Data section ->
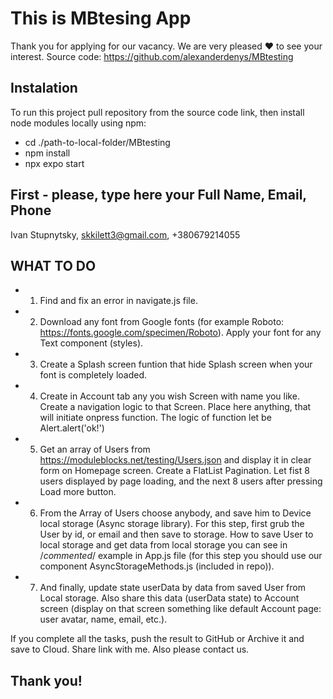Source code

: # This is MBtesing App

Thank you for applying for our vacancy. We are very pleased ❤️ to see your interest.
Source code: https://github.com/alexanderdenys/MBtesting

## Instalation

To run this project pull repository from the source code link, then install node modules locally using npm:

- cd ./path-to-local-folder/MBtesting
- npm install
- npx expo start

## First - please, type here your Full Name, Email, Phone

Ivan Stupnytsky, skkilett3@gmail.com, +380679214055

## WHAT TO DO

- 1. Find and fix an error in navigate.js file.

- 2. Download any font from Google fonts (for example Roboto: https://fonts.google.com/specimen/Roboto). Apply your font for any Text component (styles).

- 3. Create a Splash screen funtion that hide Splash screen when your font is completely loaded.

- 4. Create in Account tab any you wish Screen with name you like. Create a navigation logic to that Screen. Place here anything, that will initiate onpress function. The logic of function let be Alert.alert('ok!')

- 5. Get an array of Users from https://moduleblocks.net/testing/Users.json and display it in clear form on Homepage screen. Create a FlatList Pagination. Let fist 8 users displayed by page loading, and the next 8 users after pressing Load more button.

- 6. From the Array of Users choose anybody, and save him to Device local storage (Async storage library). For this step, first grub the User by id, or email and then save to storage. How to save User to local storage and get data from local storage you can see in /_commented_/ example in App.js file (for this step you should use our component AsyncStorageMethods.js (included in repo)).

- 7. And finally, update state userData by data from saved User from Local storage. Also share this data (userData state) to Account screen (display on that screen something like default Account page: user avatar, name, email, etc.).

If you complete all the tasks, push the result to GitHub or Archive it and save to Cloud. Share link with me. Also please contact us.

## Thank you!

Requirement ->
Repeat the whole listing above word for word, but keep any picture out of it.

Response ->
Source code

: # This is MBtesing App

Thank you for applying for our vacancy. We are very pleased ❤️ to see your interest.
Source code: https://github.com/alexanderdenys/MBtesting

## Instalation

To run this project pull repository from the source code link, then install node modules locally using npm:

- cd ./path-to-local-folder/MBtesting
- npm install
- npx expo start

## First - please, type here your Full Name, Email, Phone

Ivan Stupnytsky, skkilett3@gmail.com, +380679214055

## WHAT TO DO

- 1. Find and fix an error in navigate.js file.

- 2. Download any font from Google fonts (for example Roboto: https://fonts.google.com/specimen/Roboto). Apply your font for any Text component (styles).

- 3. Create a Splash screen funtion that hide Splash screen when your font is completely loaded.

- 4. Create in Account tab any you wish Screen with name you like. Create a navigation logic to that Screen. Place here anything, that will initiate onpress function. The logic of function let be Alert.alert('ok!')

- 5. Get an array of Users from https://moduleblocks.net/testing/Users.json and display it in clear form on Homepage screen. Create a FlatList Pagination. Let fist 8 users displayed by page loading, and the next 8 users after pressing Load more button.

- 6. From the Array of Users choose anybody, and save him to Device local storage (Async storage library). For this step, first grub the User by id, or email and then save to storage. How to save User to local storage and get data from local storage you can see in /_commented_/ example in App.js file (for this step you should use our component AsyncStorageMethods.js (included in repo)).

- 7. And finally, update state userData by data from saved User from Local storage. Also share this data (userData state) to Account screen (display on that screen something like default Account page: user avatar, name, email, etc.).

If you complete all the tasks, push the result to GitHub or Archive it and save to Cloud. Share link with me. Also please contact us.

## Thank you!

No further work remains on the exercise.